**What the exercise asks**
Scan the entries line by line and return those with "基于MQTT的会话传输和HTTP请求传输同时连接事件将在每一个HTTP请求上触发".

[Source texts of formatted documents]

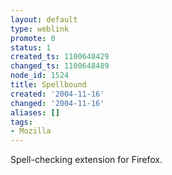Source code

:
 ```yaml
---
layout: default
type: weblink
promote: 0
status: 1
created_ts: 1100648429
changed_ts: 1100648489
node_id: 1524
title: Spellbound
created: '2004-11-16'
changed: '2004-11-16'
aliases: []
tags:
- Mozilla
---
```

Spell-checking extension for Firefox.
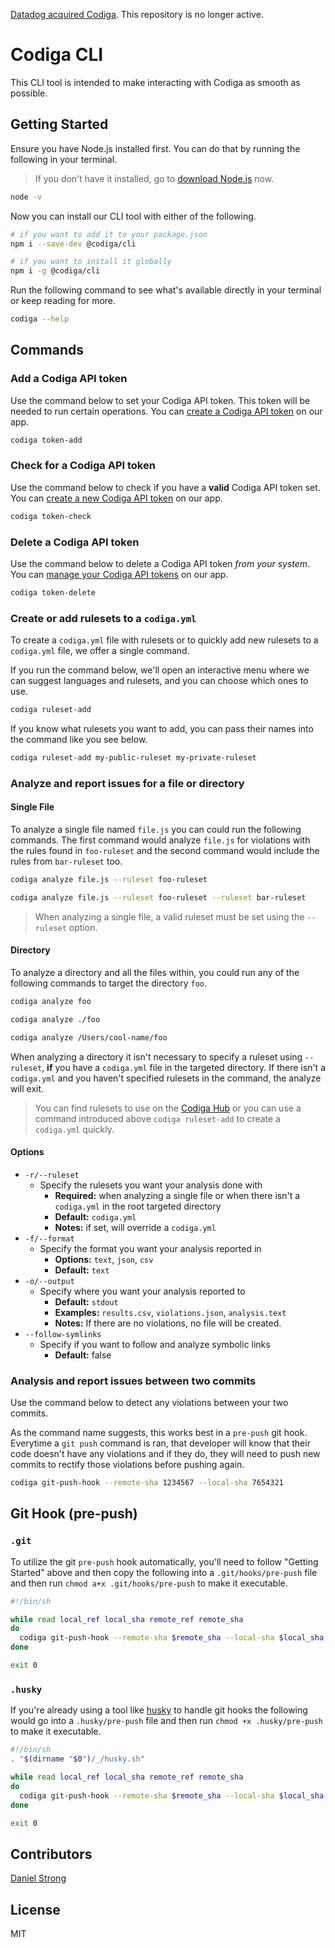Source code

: [Datadog acquired Codiga](https://www.codiga.io/blog/codiga-joins-datadog/). This repository is no longer active.

# Codiga CLI

This CLI tool is intended to make interacting with Codiga as smooth as possible.

## Getting Started

Ensure you have Node.js installed first. You can do that by running the following in your terminal.

> If you don't have it installed, go to [download Node.js](https://nodejs.org/en/download/) now.

```bash
node -v
```

Now you can install our CLI tool with either of the following.

```bash
# if you want to add it to your package.json
npm i --save-dev @codiga/cli

# if you want to install it globally
npm i -g @codiga/cli
```

Run the following command to see what's available directly in your terminal or keep reading for more.

```bash
codiga --help
```

## Commands

### Add a Codiga API token

Use the command below to set your Codiga API token. This token will be needed to run certain operations. You can [create a Codiga API token](https://app.codiga.io/api-tokens) on our app.

```bash
codiga token-add
```

### Check for a Codiga API token

Use the command below to check if you have a **valid** Codiga API token set. You can [create a new Codiga API token](https://app.codiga.io/api-tokens) on our app.

```bash
codiga token-check
```

### Delete a Codiga API token

Use the command below to delete a Codiga API token _from your system_. You can [manage your Codiga API tokens](https://app.codiga.io/api-tokens) on our app.

```bash
codiga token-delete
```

### Create or add rulesets to a `codiga.yml`

To create a `codiga.yml` file with rulesets or to quickly add new rulesets to a `codiga.yml` file, we offer a single command.

If you run the command below, we'll open an interactive menu where we can suggest languages and rulesets, and you can choose which ones to use.

```bash
codiga ruleset-add
```

If you know what rulesets you want to add, you can pass their names into the command like you see below.

```bash
codiga ruleset-add my-public-ruleset my-private-ruleset
```

### Analyze and report issues for a file or directory

#### Single File

To analyze a single file named `file.js` you can could run the following commands. The first command would analyze `file.js` for violations with the rules found in `foo-ruleset` and the second command would include the rules from `bar-ruleset` too.

```bash
codiga analyze file.js --ruleset foo-ruleset
```

```bash
codiga analyze file.js --ruleset foo-ruleset --ruleset bar-ruleset
```

> When analyzing a single file, a valid ruleset must be set using the `--ruleset` option.

#### Directory

To analyze a directory and all the files within, you could run any of the following commands to target the directory `foo`.

```bash
codiga analyze foo
```

```bash
codiga analyze ./foo
```

```bash
codiga analyze /Users/cool-name/foo
```

When analyzing a directory it isn't necessary to specify a ruleset using `--ruleset`, **if** you have a `codiga.yml` file in the targeted directory. If there isn't a `codiga.yml` and you haven't specified rulesets in the command, the analyze will exit.

> You can find rulesets to use on the [Codiga Hub](https://app.codiga.io/hub/rulesets) or you can use a command introduced above `codiga ruleset-add` to create a `codiga.yml` quickly.

#### Options

- `-r/--ruleset`
  - Specify the rulesets you want your analysis done with
    - **Required:** when analyzing a single file or when there isn't a `codiga.yml` in the root targeted directory
    - **Default:** `codiga.yml`
    - **Notes:** if set, will override a `codiga.yml`
- `-f/--format`
  - Specify the format you want your analysis reported in
    - **Options:** `text`, `json`, `csv`
    - **Default:** `text`
- `-o/--output`
  - Specify where you want your analysis reported to
    - **Default:** `stdout`
    - **Examples:** `results.csv`, `violations.json`, `analysis.text`
    - **Notes:** If there are no violations, no file will be created.
- `--follow-symlinks`
  - Specify if you want to follow and analyze symbolic links
    - **Default:** false

### Analysis and report issues between two commits

Use the command below to detect any violations between your two commits.

As the command name suggests, this works best in a `pre-push` git hook. Everytime a `git push` command is ran, that developer will know that their code doesn't have any violations and if they do, they will need to push new commits to rectify those violations before pushing again.

```bash
codiga git-push-hook --remote-sha 1234567 --local-sha 7654321
```

## Git Hook (pre-push)

### `.git`

To utilize the git `pre-push` hook automatically, you'll need to follow "Getting Started" above and then copy the following into a `.git/hooks/pre-push` file and then run `chmod a+x .git/hooks/pre-push` to make it executable.

```bash
#!/bin/sh

while read local_ref local_sha remote_ref remote_sha
do
  codiga git-push-hook --remote-sha $remote_sha --local-sha $local_sha
done

exit 0
```

### `.husky`

If you're already using a tool like [husky](https://github.com/typicode/husky) to handle git hooks the following would go into a `.husky/pre-push` file and then run `chmod +x .husky/pre-push` to make it executable.

```bash
#!/bin/sh
. "$(dirname "$0")/_/husky.sh"

while read local_ref local_sha remote_ref remote_sha
do
  codiga git-push-hook --remote-sha $remote_sha --local-sha $local_sha
done

exit 0
```

## Contributors

[Daniel Strong]()

## License

MIT
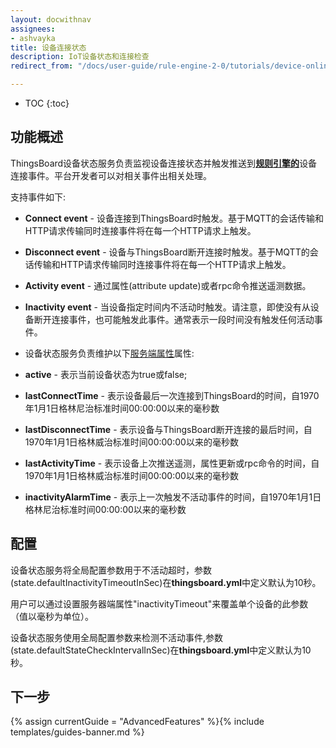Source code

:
 ```yaml
---
layout: docwithnav
assignees:
- ashvayka
title: 设备连接状态
description: IoT设备状态和连接检查
redirect_from: "/docs/user-guide/rule-engine-2-0/tutorials/device-online-offline/"

---
```


* TOC
{:toc}

## 功能概述

ThingsBoard设备状态服务负责监视设备连接状态并触发推送到[**规则引擎的**](/docs/user-guide/rule-engine-2-0/re-getting-started/)设备连接事件。平台开发者可以对相关事件出相关处理。

支持事件如下:
 
 - **Connect event** - 设备连接到ThingsBoard时触发。基于MQTT的会话传输和HTTP请求传输同时连接事件将在每一个HTTP请求上触发。
 - **Disconnect event** - 设备与ThingsBoard断开连接时触发。基于MQTT的会话传输和HTTP请求传输同时连接事件将在每一个HTTP请求上触发。
 - **Activity event** - 通过属性(attribute update)或者rpc命令推送遥测数据。
 - **Inactivity event** - 当设备指定时间内不活动时触发。请注意，即使没有从设备断开连接事件，也可能触发此事件。通常表示一段时间没有触发任何活动事件。
 - 设备状态服务负责维护以下[服务端属性](/docs/user-guide/attributes/#attribute-types)属性:

 - **active** - 表示当前设备状态为true或false;
 - **lastConnectTime** - 表示设备最后一次连接到ThingsBoard的时间，自1970年1月1日格林尼治标准时间00:00:00以来的毫秒数
 - **lastDisconnectTime** - 表示设备与ThingsBoard断开连接的最后时间，自1970年1月1日格林威治标准时间00:00:00以来的毫秒数
 - **lastActivityTime** - 表示设备上次推送遥测，属性更新或rpc命令的时间，自1970年1月1日格林威治标准时间00:00:00以来的毫秒数
 - **inactivityAlarmTime** - 表示上一次触发不活动事件的时间，自1970年1月1日格林尼治标准时间00:00:00以来的毫秒数
 
## 配置

设备状态服务将全局配置参数用于不活动超时，参数(state.defaultInactivityTimeoutInSec)在**thingsboard.yml**中定义默认为10秒。

用户可以通过设置服务器端属性"inactivityTimeout"来覆盖单个设备的此参数（值以毫秒为单位）。

设备状态服务使用全局配置参数来检测不活动事件,参数(state.defaultStateCheckIntervalInSec)在**thingsboard.yml**中定义默认为10秒。

## 下一步

{% assign currentGuide = "AdvancedFeatures" %}{% include templates/guides-banner.md %}



 


 
    
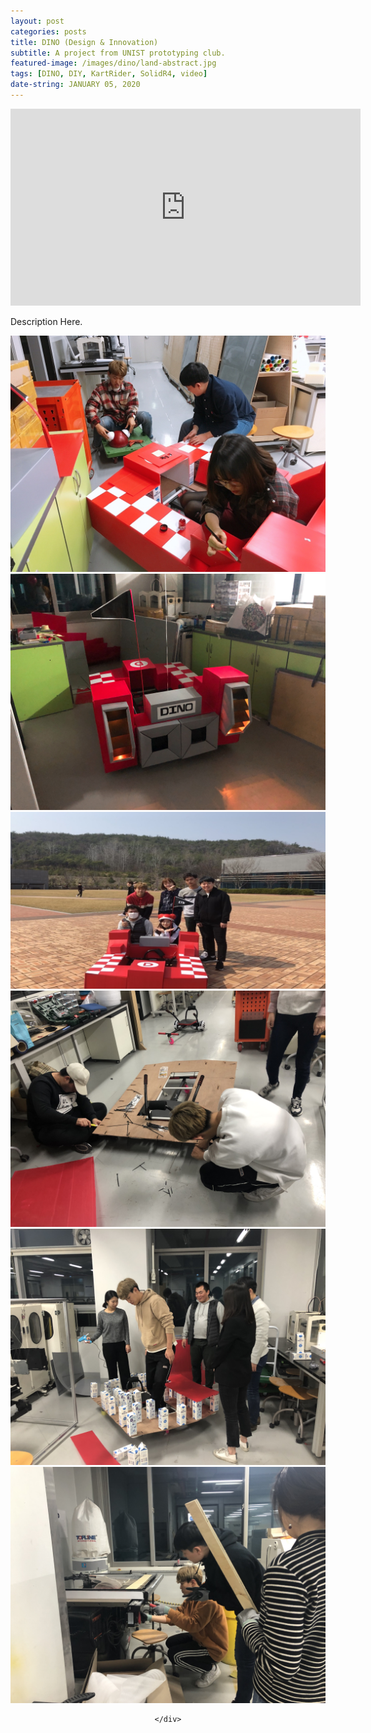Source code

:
 ```yaml
---
layout: post
categories: posts
title: DINO (Design & Innovation)
subtitle: A project from UNIST prototyping club.
featured-image: /images/dino/land-abstract.jpg
tags: [DINO, DIY, KartRider, SolidR4, video]
date-string: JANUARY 05, 2020
---
```

<script src="//ajax.googleapis.com/ajax/libs/jquery/1.9.1/jquery.min.js"></script>
<script>window.jQuery || document.write('<script src="_/js/libs/jquery-1.9.1.min.js"><\/script>')</script>


<center>
<iframe width="560" height="315" src="https://www.youtube.com/embed/yz-4brOfaqA" frameborder="0" allowfullscreen></iframe>
</center>

Description Here.


<center>
    <div class="photoset-grid-custom" data-layout="213">
        <img src="/images/dino/land-5.jpg">
        <img src="/images/dino/land-6.jpg">
        <img src="/images/dino/land-3.jpg">
        <img src="/images/dino/land-1.jpg">
        <img src="/images/dino/land-2.jpg">
        <img src="/images/dino/land-4.jpg">
       
    </div>
</center>




<script src="/assets/js/jquery.photoset-grid.js"></script>

<script type="text/javascript">
    $('.photoset-grid-custom').photosetGrid({
    // Set the gutter between columns and rows
    gutter: '5px',
  
    // Wrap the images in links
    highresLinks: true,
  
    // Asign a common rel attribute
    rel: 'print-gallery',

    onInit: function(){},
    
    onComplete: function(){
        // Show the grid after it renders
        $('.photoset-grid-custom').attr('style', '');
    }
});
</script>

**Exercise output**
 - **Connect event** - 设备连接到ThingsBoard时触发。基于MQTT的会话传输和HTTP请求传输同时连接事件将在每一个HTTP请求上触发。
 - **Disconnect event** - 设备与ThingsBoard断开连接时触发。基于MQTT的会话传输和HTTP请求传输同时连接事件将在每一个HTTP请求上触发。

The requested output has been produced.